**PROBLEM REQUIREMENTS**
Go through the entries below and print each one exactly, leaving out pictures.

**INPUT DATA**
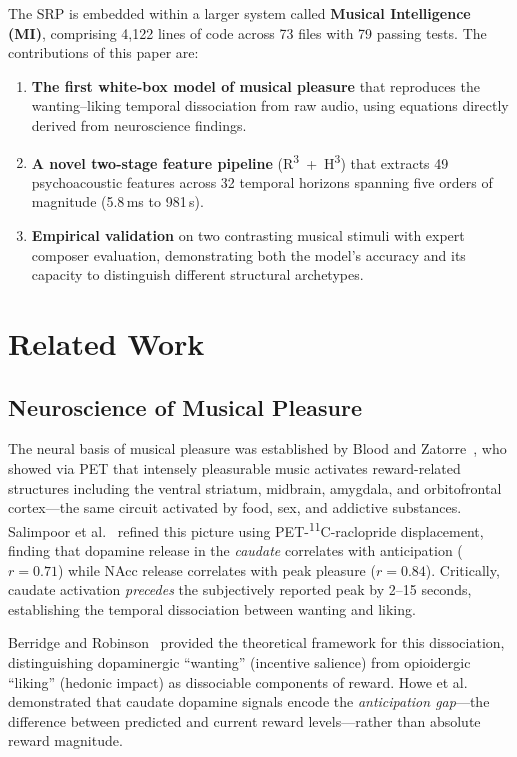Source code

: \documentclass[10pt,twocolumn]{article}
\newcommand{\Rtri}{R\textsuperscript{3}}
\newcommand{\Htri}{H\textsuperscript{3}}
\begin{document}
The SRP is embedded within a larger system called \textbf{Musical Intelligence (MI)}, comprising 4,122 lines of code across 73 files with 79 passing tests. The contributions of this paper are:

\begin{enumerate}
\item \textbf{The first white-box model of musical pleasure} that reproduces the wanting--liking temporal dissociation from raw audio, using equations directly derived from neuroscience findings.
\item \textbf{A novel two-stage feature pipeline} (\Rtri{}~+~\Htri{}) that extracts 49 psychoacoustic features across 32 temporal horizons spanning five orders of magnitude (5.8\,ms to 981\,s).
\item \textbf{Empirical validation} on two contrasting musical stimuli with expert composer evaluation, demonstrating both the model's accuracy and its capacity to distinguish different structural archetypes.
\end{enumerate}


\section{Related Work}
\label{sec:related}

\subsection{Neuroscience of Musical Pleasure}

The neural basis of musical pleasure was established by Blood and Zatorre~\cite{Blood2001}, who showed via PET that intensely pleasurable music activates reward-related structures including the ventral striatum, midbrain, amygdala, and orbitofrontal cortex---the same circuit activated by food, sex, and addictive substances. Salimpoor et al.~\cite{Salimpoor2011} refined this picture using PET-\textsuperscript{11}C-raclopride displacement, finding that dopamine release in the \textit{caudate} correlates with anticipation ($r=0.71$) while NAcc release correlates with peak pleasure ($r=0.84$). Critically, caudate activation \textit{precedes} the subjectively reported peak by 2--15 seconds, establishing the temporal dissociation between wanting and liking.

Berridge and Robinson~\cite{Berridge2003} provided the theoretical framework for this dissociation, distinguishing dopaminergic ``wanting'' (incentive salience) from opioidergic ``liking'' (hedonic impact) as dissociable components of reward. Howe et al.~\cite{Howe2013} demonstrated that caudate dopamine signals encode the \textit{anticipation gap}---the difference between predicted and current reward levels---rather than absolute reward magnitude.
\end{document}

**RESPONSE TO THE TASK**
Source code

: \documentclass[10pt,twocolumn]{article}
\newcommand{\Rtri}{R\textsuperscript{3}}
\newcommand{\Htri}{H\textsuperscript{3}}
\begin{document}
The SRP is embedded within a larger system called \textbf{Musical Intelligence (MI)}, comprising 4,122 lines of code across 73 files with 79 passing tests. The contributions of this paper are:

\begin{enumerate}
\item \textbf{The first white-box model of musical pleasure} that reproduces the wanting--liking temporal dissociation from raw audio, using equations directly derived from neuroscience findings.
\item \textbf{A novel two-stage feature pipeline} (\Rtri{}~+~\Htri{}) that extracts 49 psychoacoustic features across 32 temporal horizons spanning five orders of magnitude (5.8\,ms to 981\,s).
\item \textbf{Empirical validation} on two contrasting musical stimuli with expert composer evaluation, demonstrating both the model's accuracy and its capacity to distinguish different structural archetypes.
\end{enumerate}


\section{Related Work}
\label{sec:related}

\subsection{Neuroscience of Musical Pleasure}

The neural basis of musical pleasure was established by Blood and Zatorre~\cite{Blood2001}, who showed via PET that intensely pleasurable music activates reward-related structures including the ventral striatum, midbrain, amygdala, and orbitofrontal cortex---the same circuit activated by food, sex, and addictive substances. Salimpoor et al.~\cite{Salimpoor2011} refined this picture using PET-\textsuperscript{11}C-raclopride displacement, finding that dopamine release in the \textit{caudate} correlates with anticipation ($r=0.71$) while NAcc release correlates with peak pleasure ($r=0.84$). Critically, caudate activation \textit{precedes} the subjectively reported peak by 2--15 seconds, establishing the temporal dissociation between wanting and liking.

Berridge and Robinson~\cite{Berridge2003} provided the theoretical framework for this dissociation, distinguishing dopaminergic ``wanting'' (incentive salience) from opioidergic ``liking'' (hedonic impact) as dissociable components of reward. Howe et al.~\cite{Howe2013} demonstrated that caudate dopamine signals encode the \textit{anticipation gap}---the difference between predicted and current reward levels---rather than absolute reward magnitude.
\end{document}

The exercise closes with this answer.